The Duplication Of Bible Code Arrays Using A Control Text: A Formal Experiment

Author: Keith York

Introduction:

The paper "Statistics and the Bible Codes" makes the following statement. "Should statistics be used to determine if the codes are significant? MBBK and WRR will continue to argue about this for a long time. Nobody has proven either way yet. It is our contention that statistics is not the best method. There is a much easier method, based on the following statement which nobody can disagree with: If the codes found in the Bible are by chance, then similar codes should be found in any text similar in length. Anyone can be just as scientific as MBBK and WRR and use the Scientific Method. Set up a 'control' to compare the Hebrew scriptures to. Make a list of 15-20 terms that describe a certain event. Search for all of those in the Tanach (Hebrew Old Testament), and then use a control text similar in length, like 'Moby Dick'. See what you'll find. You'll probably find every term in both texts, but you'll only find a lot of them together in the Tanach. Of course, this is only for people with Bible Codes software. For control experiments, CodeFinder is the best program." (Note: WRR refers to researchers Witztum, Rips, and Rosenberg. MBBK refers to researchers McKay, Bar-Natan, Bar-Hillel, and Kalai.)

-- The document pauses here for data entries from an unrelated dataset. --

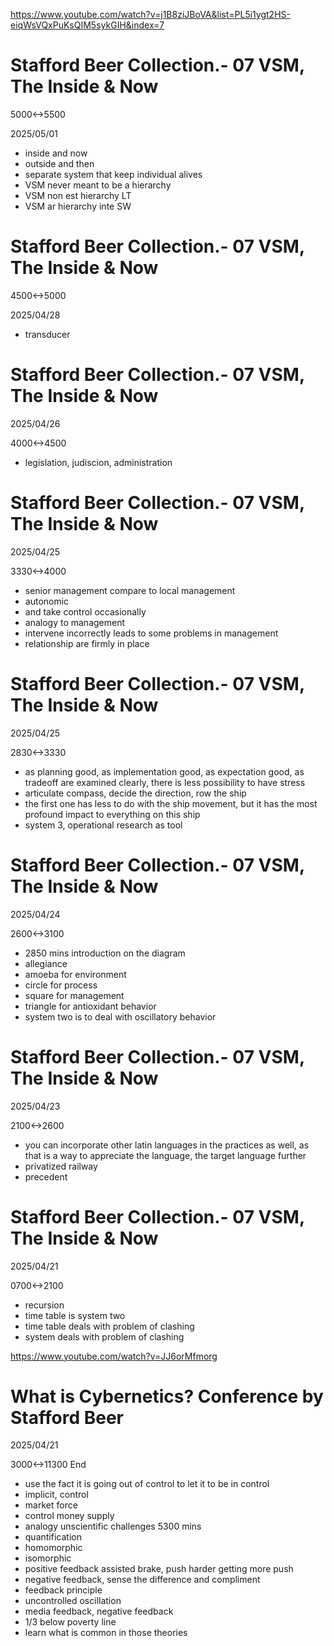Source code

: https://www.youtube.com/watch?v=j1B8ziJBoVA&list=PL5i1ygt2HS-eiqWsVQxPuKsQIM5sykGIH&index=7

# Stafford Beer Collection.- 07 VSM, The Inside & Now

5000<->5500

2025/05/01

- inside and now
- outside and then
- separate system that keep individual alives
- VSM never meant to be a hierarchy
- VSM non est hierarchy LT
- VSM ar hierarchy inte SW

# Stafford Beer Collection.- 07 VSM, The Inside & Now

4500<->5000

2025/04/28

- transducer

# Stafford Beer Collection.- 07 VSM, The Inside & Now

2025/04/26

4000<->4500

- legislation, judiscion, administration

# Stafford Beer Collection.- 07 VSM, The Inside & Now

2025/04/25

3330<->4000

- senior management compare to local management
- autonomic
- and take control occasionally
- analogy to management
- intervene incorrectly leads to some problems in management
- relationship are firmly in place

# Stafford Beer Collection.- 07 VSM, The Inside & Now

2025/04/25

2830<->3330

- as planning good, as implementation good, as expectation good, as tradeoff are examined clearly, there is less possibility to have stress
- articulate compass, decide the direction, row the ship
- the first one has less to do with the ship movement, but it has the most profound impact to everything on this ship
- system 3, operational research as tool

# Stafford Beer Collection.- 07 VSM, The Inside & Now

2025/04/24

2600<->3100

- 2850 mins introduction on the diagram
- allegiance
- amoeba for environment
- circle for process
- square for management
- triangle for antioxidant behavior
- system two is to deal with oscillatory behavior

# Stafford Beer Collection.- 07 VSM, The Inside & Now

2025/04/23

2100<->2600

- you can incorporate other latin languages in the practices as well, as that is a way to appreciate the language, the target language further
- privatized railway
- precedent

# Stafford Beer Collection.- 07 VSM, The Inside & Now

2025/04/21

0700<->2100

- recursion
- time table is system two
- time table deals with problem of clashing
- system deals with problem of clashing

https://www.youtube.com/watch?v=JJ6orMfmorg

# What is Cybernetics? Conference by Stafford Beer

2025/04/21

3000<->11300 End

- use the fact it is going out of control to let it to be in control
- implicit, control
- market force
- control money supply
- analogy unscientific challenges 5300 mins
- quantification
- homomorphic
- isomorphic
- positive feedback assisted brake, push harder getting more push
- negative feedback, sense the difference and compliment
- feedback principle
- uncontrolled oscillation
- media feedback, negative feedback
- 1/3 below poverty line
- learn what is common in those theories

The above statement provided the inspiration to do just that in a formal experiment. Rather than create a list of terms just for this experiment, though, it was decided to use an already-published set of arrays, namely the arrays presented in the articles in the August 1999 News section of thebiblecodes.com (http://thebiblecodes.com/news/august). Each matrix is identified by a matrix number (T#), date published on the site and subject. They are as follows: T1, 08/04/1999, 'Mark Barton'; T2, 08/08/1999, 'Rachel Joy Scott'; T3, 08/12/1999, 'Eclipse'; T4, 08/12/1999, 'Hitler and Germany'; T5, 08/23/1999, 'Earthquake in Turkey'; T6, 08/24/1999, 'Earthquakes'; and T7, 08/31/1999, 'Lady Diana'. Rather than reprint those matrices here, the reader is referred to the link to print and read the originals. These are the test arrays (i.e., arrays found in the Tanach which are being tested to see if similar results can be produced from a control text), hence the T in the labels. The corresponding control arrays (i.e., similar matrices produced from a control text) are labeled C1 through C7.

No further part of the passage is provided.